Un giorno come tanti ho acceso il pc e navigando tra i miei profili social, mi sono accorta di aver ricevuto un messaggio da parte di un editore, il quale spiegava di voler pubblicare la mia biografia. Naturalmente non si può rifiutare una proposta del genere e quindi abbiamo iniziato a dare vita a questo progetto. La prefazione è stata curata da Piero Chiambretti e Luca Abete, due persone alle quali sono molto legata. Chiambretti mi conosce da quando ero bambina, aveva un bel rapporto con mio padre, e io lo ammiro molto come professionista. Luca Abete invece è un mio caro amico e ha voluto dare il suo contributo al libro. Entrambi saranno presenti al “Salone del libro” di Torino per la presentazione della mia biografia.

Lei è diventata anche l’eroina di un fumetto?

Sì esatto. Lady Tabata, la protagonista, è il mio alter ego. Il fumetto è seguito da tre milioni di persone in tutto il mondo, sorprendentemente anche in Giappone, in cui i manga hanno un seguito pazzesco, forse perché sono stata introdotta nel mondo del manga dal grande Milo Manara, che per primo mi ha disegnata nel 2014.

Ci racconti qualcosa di più sul fumetto…

E’online e totalmente gratuito, perché attraverso il mio alter ego virtuale combatto le mie battaglie, quindi ha uno scopo sociale e non di lucro.

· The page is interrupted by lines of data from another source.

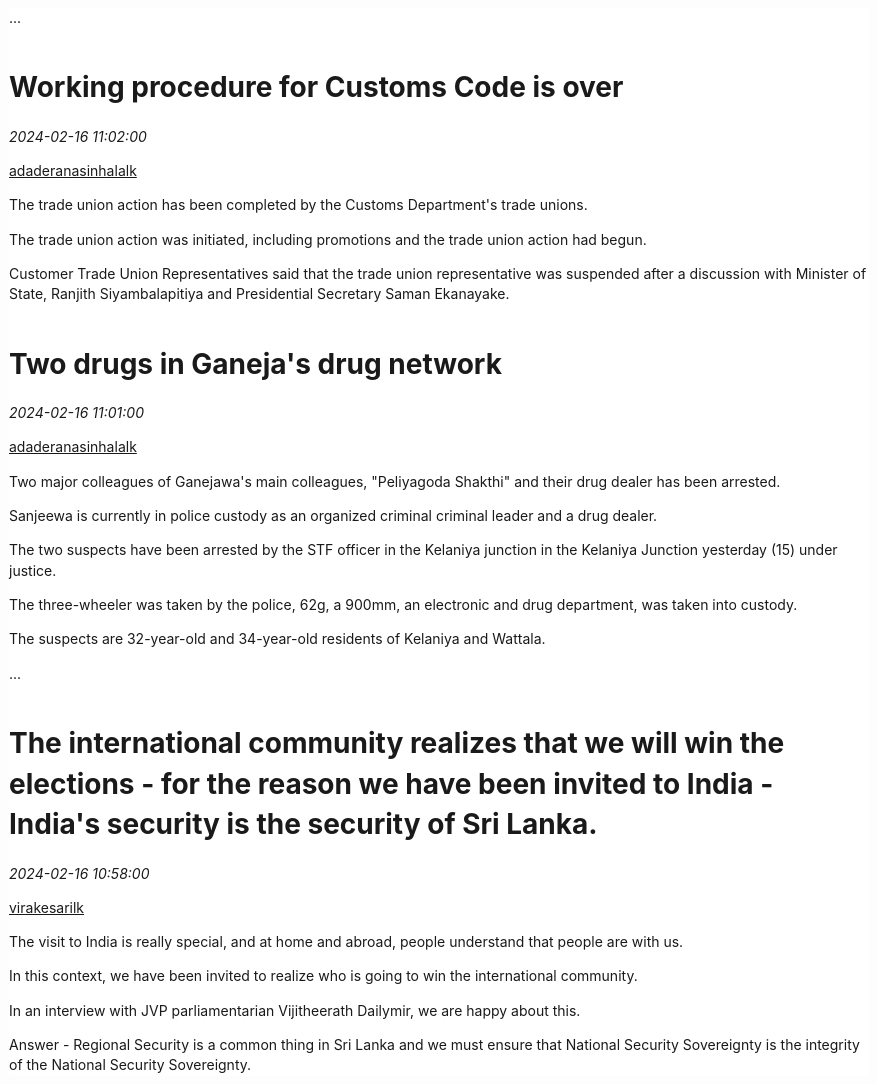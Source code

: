 ...



# Working procedure for Customs Code is over

*2024-02-16 11:02:00*

[adaderanasinhalalk](http://sinhala.adaderana.lk/news/193456)

The trade union action has been completed by the Customs Department's trade unions.

The trade union action was initiated, including promotions and the trade union action had begun.

Customer Trade Union Representatives said that the trade union representative was suspended after a discussion with Minister of State, Ranjith Siyambalapitiya and Presidential Secretary Saman Ekanayake.



# Two drugs in Ganeja's drug network

*2024-02-16 11:01:00*

[adaderanasinhalalk](http://sinhala.adaderana.lk/news/193455)

Two major colleagues of Ganejawa's main colleagues, "Peliyagoda Shakthi" and their drug dealer has been arrested.

Sanjeewa is currently in police custody as an organized criminal criminal leader and a drug dealer.

The two suspects have been arrested by the STF officer in the Kelaniya junction in the Kelaniya Junction yesterday (15) under justice.

The three-wheeler was taken by the police, 62g, a 900mm, an electronic and drug department, was taken into custody.

The suspects are 32-year-old and 34-year-old residents of Kelaniya and Wattala.

...



# The international community realizes that we will win the elections - for the reason we have been invited to India - India's security is the security of Sri Lanka.

*2024-02-16 10:58:00*

[virakesarilk](https://www.virakesari.lk/article/176511)

The visit to India is really special, and at home and abroad, people understand that people are with us.

In this context, we have been invited to realize who is going to win the international community.

In an interview with JVP parliamentarian Vijitheerath Dailymir, we are happy about this.

Answer - Regional Security is a common thing in Sri Lanka and we must ensure that National Security Sovereignty is the integrity of the National Security Sovereignty.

Abbiamo un pubblico di età compresa tra i 12 e i 65 anni e per il 55% sono maschi, ma abbiamo un importante seguito anche da parte delle donne, soprattutto nei Paesi in cui la donna è ancora in una posizione di sottomissione. Al momento ci leggono in Cina, Giappone, Indonesia, America del sud, Stati Uniti e in Europa e in Italia. La particolarità di questo fumetto è che è stato disegnato sulla mia persona. Solitamente il fumetto nasce e solo successivamente si cerca una figura che possa impersonare il o la protagonista. In questo caso è stato il contrario.

Quali sono i messaggi di cui Lady Tabata si è fatta portatrice?

Sono molto felice di essere “il fumetto”, perché in questo modo posso interagire anche con i miei follower. Riesco a rapportarmi con loro, a dare consigli, ad ascoltare i loro dubbi e ad interagire con persone che vivono dall’altra parte del mondo. E’ una cosa incredibilmente bella poter fare conoscenze interculturali. Il fumetto però è un mezzo per combattere la violenza sulle donne e per riuscire a comunicare con i giovani, attraverso un linguaggio semplice, leggero e divertente. Riesco così anche a portare avanti il mio progetto di “educazione civica al divertimento”, in cui spiego ai ragazzi come divertirsi senza sballarsi, offrendo loro delle alternative all’abuso di alcol o di droghe e mostrando loro quanto sia bello divertirsi in modo sano. Il mio linguaggio è sempre molto contenuto e mai violento, perché rinnego in tutti i modi la violenza, anche nella comunicazione.